Glencore set to profit from hike in commodity prices
All eyes will be on Glencore on Tuesday as the mining company announces its full results.
With hype swirling of an oncoming commodities supercycle, and questions over the company’s handling of the coronavirus pandemic, Glencore’s report will go some way to clearing things up.
In the same way a drop off in demand for commodities harmed Glencore throughout the pandemic, a price recovery could have a positive impact on the company’s future prospects.
Over the course of 2021, and even the next decade, commodity prices look set to sky-rocket.
Goldman Sachs has likened “structural forces” to those which drove commodities prices up in the 2000s.
While Will Ryder, equity analyst at Hargreaves and Lansdown, highlighted the dramatic differences between commodity prices in the first and second half of the period.
“Glencore had a tough first half in 2020 as lower commodity prices led the group to write down the value of some assets and drove a $2.6bn loss.
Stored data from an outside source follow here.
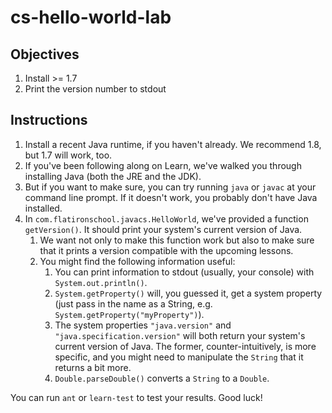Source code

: # cs-hello-world-lab

## Objectives

1. Install >= 1.7
2. Print the version number to stdout

## Instructions

1. Install a recent Java runtime, if you haven't already. We recommend 1.8, but 1.7 will work, too.
  1. If you've been following along on Learn, we've walked you through installing Java (both the JRE and the JDK).
  2. But if you want to make sure, you can try running `java` or `javac` at your command line prompt. If it doesn't work, you probably don't have Java installed.
2. In `com.flatironschool.javacs.HelloWorld`, we've provided a function `getVersion()`. It should print your system's current version of Java.
   1. We want not only to make this function work but also to make sure that it prints a version compatible with the upcoming lessons.
   2. You might find the following information useful:
      1. You can print information to stdout (usually, your console) with `System.out.println()`.
      2. `System.getProperty()` will, you guessed it, get a system property (just pass in the name as a String, e.g. `System.getProperty("myProperty")`).
      3. The system properties `"java.version"` and `"java.specification.version"` will both return your system's current version of Java. The former, counter-intuitively, is more specific, and you might need to manipulate the `String` that it returns a bit more.
      4. `Double.parseDouble()` converts a `String` to a `Double`.

You can run `ant` or `learn-test` to test your results. Good luck!
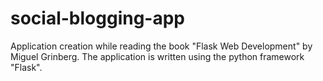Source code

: # social-blogging-app
Application creation while reading the book "Flask Web Development" by Miguel Grinberg. The application is written using the python framework "Flask".
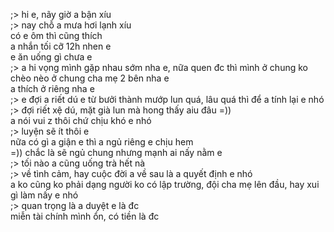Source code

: ;> hi e, nãy giờ a bận xíu<br>
;> nay chỗ a mưa hơi lạnh xíu<br>
có e ôm thì cũng thích<br>
a nhắn tối cỡ 12h nhen e<br>
e ăn uống gì chưa e<br>
;> a hi vọng mình gặp nhau sớm nha e, nữa quen đc thì mình ở chung ko chèo nèo ở chung cha mẹ 2 bên nha e<br>
a thích ở riêng nha e<br>
;> e đợi a riết dú e từ bưởi thành mướp lun quá, lâu quá thì để a tính lại e nhó<br>
;> đợi riết xệ dú, mặt già lun mà hong thấy aiu đâu =))<br>
a nói vui z thôi chứ chịu khó e nhó<br>
;> luyện sẽ ít thôi e<br>
nữa có gì a giận e thì a ngủ riêng e chịu hem<br>
=)) chắc là sẽ ngủ chung nhưng mạnh ai nấy nằm e<br>
;> tối nào a cũng uống trà hết nà<br>
;> về tình cảm, hay cuộc đời a về sau là a quyết định e nhó<br>
a ko cũng ko phải dạng người ko có lập trường, đội cha mẹ lên đầu, hay xui gì làm nấy e nhó<br>
;> quan trọng là a duyệt e là đc<br>
miễn tài chính mình ổn, có tiền là đc<br>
However, key commodity prices have since jumped, so we expect the group to have had a better second half,” said Ryder.
“While last year’s strong rebound in many commodity prices might be viewed as a “V-shaped vaccine recovery”, the bank contends it is just “the beginning of a much longer structural bull market for commodities”.
A question mark also remains over the prospect of a dividend payment or lack thereof ahead of Glencore’s full year results.
The mining giant scrapped its previous shareholder payout on account of the damaging impact of the coronavirus on its balance sheet.
Glencore last paid a dividend of 10 cents per share on 24 September 2019.
Will Ryder feels the decision will depend on whether or not Glencore has been able to service its debts over the past two months.
“Dividends have been shelved until the group sorts its balance sheet out, which means reducing net debt to below $16bn,” said Ryder.
“Management thought they would sort it out by the end of 2020, suggesting dividends could return this year. However, nothing is guaranteed and it will be worth reading management’s comments with care.”